**Problem to solve**:
How many lines within the records include the word "NewEvaluableExpression"? Only that number should be given.

Data for the task START

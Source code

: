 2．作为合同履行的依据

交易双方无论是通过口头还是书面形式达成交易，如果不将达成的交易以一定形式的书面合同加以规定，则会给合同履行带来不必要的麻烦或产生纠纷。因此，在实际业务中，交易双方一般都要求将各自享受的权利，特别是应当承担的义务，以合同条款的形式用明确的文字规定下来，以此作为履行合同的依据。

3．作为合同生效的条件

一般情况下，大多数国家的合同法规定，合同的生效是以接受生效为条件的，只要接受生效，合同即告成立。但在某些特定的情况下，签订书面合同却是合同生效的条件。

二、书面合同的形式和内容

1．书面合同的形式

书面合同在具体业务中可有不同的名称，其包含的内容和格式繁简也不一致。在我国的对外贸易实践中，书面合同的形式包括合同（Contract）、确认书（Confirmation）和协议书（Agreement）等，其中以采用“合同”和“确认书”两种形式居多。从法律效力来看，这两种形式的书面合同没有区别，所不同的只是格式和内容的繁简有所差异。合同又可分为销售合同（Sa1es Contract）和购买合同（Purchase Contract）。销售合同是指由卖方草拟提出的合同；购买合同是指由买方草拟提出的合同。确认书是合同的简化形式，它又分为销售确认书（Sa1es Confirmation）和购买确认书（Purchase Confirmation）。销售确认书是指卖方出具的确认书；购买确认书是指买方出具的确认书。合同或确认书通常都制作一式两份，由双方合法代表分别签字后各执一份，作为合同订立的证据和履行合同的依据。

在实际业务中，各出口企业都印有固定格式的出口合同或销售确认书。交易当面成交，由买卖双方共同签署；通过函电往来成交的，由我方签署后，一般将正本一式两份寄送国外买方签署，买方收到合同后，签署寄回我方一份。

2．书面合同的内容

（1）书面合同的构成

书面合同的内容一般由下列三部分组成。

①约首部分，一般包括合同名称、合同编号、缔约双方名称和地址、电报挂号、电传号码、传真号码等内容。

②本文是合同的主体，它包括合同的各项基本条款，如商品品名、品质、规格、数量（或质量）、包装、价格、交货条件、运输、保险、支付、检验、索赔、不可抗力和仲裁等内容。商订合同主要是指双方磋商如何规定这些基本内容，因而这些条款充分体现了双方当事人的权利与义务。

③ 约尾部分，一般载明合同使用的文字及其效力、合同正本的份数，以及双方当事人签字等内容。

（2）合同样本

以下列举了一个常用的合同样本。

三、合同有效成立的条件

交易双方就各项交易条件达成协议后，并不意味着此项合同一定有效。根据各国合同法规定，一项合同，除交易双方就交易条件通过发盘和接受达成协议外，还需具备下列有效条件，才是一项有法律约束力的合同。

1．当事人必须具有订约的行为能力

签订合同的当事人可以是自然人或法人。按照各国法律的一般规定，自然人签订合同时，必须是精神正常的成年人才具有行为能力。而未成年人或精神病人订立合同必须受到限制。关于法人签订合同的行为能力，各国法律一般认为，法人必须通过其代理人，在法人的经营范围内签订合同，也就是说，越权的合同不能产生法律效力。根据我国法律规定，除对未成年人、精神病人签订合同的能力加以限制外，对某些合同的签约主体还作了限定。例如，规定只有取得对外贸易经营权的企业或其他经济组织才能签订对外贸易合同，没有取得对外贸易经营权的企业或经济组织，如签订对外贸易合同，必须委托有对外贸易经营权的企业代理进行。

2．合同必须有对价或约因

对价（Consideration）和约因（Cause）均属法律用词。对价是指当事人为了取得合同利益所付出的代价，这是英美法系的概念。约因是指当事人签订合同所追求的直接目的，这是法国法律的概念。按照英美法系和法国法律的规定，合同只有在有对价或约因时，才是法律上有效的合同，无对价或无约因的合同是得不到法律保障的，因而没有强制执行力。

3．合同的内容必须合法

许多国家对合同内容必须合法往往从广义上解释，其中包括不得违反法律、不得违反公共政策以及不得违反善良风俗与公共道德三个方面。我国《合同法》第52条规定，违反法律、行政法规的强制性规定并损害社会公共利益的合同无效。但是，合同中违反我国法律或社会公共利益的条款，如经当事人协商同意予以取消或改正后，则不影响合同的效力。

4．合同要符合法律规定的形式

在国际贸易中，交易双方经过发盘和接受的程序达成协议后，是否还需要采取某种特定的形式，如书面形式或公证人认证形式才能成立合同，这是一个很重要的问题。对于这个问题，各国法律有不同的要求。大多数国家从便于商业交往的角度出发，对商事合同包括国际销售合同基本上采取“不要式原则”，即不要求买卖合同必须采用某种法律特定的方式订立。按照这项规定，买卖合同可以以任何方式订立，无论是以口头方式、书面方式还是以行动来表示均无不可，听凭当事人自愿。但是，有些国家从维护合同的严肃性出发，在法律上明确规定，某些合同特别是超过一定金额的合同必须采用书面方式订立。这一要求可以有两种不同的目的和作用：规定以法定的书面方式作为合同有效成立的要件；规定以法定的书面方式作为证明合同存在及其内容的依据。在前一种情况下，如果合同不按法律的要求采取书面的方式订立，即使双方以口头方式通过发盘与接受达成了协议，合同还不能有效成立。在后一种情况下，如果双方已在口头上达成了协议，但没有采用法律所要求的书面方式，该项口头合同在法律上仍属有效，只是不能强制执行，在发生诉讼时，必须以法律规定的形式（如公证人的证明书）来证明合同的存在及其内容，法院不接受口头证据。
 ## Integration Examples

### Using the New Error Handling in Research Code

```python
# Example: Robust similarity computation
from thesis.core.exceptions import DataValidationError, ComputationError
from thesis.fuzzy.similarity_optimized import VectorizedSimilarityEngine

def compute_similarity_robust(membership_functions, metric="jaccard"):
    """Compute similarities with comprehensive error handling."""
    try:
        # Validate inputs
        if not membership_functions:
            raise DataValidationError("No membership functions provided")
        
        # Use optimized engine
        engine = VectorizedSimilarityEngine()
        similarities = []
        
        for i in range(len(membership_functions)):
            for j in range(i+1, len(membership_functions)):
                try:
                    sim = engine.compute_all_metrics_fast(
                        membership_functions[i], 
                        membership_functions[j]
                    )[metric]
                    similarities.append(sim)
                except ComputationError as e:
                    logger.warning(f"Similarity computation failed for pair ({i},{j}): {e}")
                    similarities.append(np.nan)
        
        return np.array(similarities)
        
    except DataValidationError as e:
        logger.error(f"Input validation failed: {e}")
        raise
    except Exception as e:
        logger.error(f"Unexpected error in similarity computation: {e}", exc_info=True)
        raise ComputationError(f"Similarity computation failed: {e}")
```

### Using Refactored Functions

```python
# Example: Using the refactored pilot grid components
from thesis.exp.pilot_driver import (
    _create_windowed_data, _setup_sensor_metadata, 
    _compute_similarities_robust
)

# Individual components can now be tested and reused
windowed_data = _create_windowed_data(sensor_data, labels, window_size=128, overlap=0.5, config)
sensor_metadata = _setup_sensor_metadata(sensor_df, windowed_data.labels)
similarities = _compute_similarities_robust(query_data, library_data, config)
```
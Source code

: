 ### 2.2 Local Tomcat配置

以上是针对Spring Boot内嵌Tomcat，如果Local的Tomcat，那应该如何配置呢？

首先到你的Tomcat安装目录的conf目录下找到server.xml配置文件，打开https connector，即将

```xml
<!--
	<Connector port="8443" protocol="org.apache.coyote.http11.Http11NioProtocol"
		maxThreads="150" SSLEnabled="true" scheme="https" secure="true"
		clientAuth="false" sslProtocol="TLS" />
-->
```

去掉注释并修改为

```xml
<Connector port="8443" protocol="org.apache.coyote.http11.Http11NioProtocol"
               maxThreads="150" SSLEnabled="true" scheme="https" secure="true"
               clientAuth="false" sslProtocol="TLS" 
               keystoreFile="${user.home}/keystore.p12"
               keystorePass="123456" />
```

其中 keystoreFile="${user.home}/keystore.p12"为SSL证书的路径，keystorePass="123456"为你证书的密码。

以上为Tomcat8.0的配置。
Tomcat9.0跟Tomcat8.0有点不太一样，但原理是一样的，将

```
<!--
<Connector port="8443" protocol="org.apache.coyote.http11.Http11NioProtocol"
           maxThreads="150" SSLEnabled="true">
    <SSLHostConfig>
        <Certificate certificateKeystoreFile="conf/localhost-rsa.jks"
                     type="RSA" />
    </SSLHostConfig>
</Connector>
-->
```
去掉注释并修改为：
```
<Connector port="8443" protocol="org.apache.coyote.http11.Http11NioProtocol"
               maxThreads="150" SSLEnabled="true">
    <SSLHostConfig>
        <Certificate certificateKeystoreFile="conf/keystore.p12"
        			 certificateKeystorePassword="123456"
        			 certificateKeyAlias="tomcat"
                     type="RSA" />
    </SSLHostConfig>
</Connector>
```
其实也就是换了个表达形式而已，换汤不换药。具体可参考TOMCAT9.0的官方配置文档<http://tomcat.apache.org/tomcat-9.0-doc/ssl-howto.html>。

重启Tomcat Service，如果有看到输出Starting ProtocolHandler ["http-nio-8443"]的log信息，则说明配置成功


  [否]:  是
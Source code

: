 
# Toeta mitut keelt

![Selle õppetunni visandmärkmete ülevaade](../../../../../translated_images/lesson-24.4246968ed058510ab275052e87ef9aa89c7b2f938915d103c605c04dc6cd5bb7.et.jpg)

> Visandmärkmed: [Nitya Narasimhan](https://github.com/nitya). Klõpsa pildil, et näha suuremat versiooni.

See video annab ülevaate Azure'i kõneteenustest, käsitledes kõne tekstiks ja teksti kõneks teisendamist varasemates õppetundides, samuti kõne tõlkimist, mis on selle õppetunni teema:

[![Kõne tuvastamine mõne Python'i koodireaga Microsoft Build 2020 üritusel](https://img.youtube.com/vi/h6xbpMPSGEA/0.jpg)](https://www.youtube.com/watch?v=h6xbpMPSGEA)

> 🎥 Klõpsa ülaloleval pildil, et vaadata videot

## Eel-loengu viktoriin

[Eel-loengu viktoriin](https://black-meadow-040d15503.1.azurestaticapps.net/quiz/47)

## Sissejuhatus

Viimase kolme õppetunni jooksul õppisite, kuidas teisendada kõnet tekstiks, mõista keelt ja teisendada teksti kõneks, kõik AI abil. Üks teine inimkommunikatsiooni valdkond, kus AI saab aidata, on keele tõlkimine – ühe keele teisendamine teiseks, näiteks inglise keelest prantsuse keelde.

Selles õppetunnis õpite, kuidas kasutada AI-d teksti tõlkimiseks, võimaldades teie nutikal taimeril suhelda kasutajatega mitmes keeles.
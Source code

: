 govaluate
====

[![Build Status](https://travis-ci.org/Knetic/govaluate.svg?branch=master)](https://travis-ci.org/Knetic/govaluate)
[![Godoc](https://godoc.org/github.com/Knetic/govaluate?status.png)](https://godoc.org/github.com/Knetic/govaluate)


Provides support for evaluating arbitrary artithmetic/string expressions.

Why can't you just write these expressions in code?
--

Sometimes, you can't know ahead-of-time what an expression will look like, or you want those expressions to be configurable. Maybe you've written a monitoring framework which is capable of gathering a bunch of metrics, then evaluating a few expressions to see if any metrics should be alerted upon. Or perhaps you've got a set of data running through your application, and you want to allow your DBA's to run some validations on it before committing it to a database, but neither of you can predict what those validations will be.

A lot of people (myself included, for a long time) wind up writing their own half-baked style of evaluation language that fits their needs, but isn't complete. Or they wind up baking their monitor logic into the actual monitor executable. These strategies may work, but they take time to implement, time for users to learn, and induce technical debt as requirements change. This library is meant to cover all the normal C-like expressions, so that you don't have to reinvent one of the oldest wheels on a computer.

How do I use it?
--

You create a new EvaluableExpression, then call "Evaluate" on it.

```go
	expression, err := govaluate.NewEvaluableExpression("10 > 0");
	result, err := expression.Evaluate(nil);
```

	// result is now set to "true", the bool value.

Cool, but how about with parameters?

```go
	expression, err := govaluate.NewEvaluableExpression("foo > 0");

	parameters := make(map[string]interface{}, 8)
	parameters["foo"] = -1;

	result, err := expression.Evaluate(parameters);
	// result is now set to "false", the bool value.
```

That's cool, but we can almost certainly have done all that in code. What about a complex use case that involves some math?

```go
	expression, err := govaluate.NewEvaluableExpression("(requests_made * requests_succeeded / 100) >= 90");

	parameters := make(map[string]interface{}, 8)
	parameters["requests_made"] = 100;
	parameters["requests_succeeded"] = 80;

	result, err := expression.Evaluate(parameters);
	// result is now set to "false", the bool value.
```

Data for the task END

**Task solution**:
3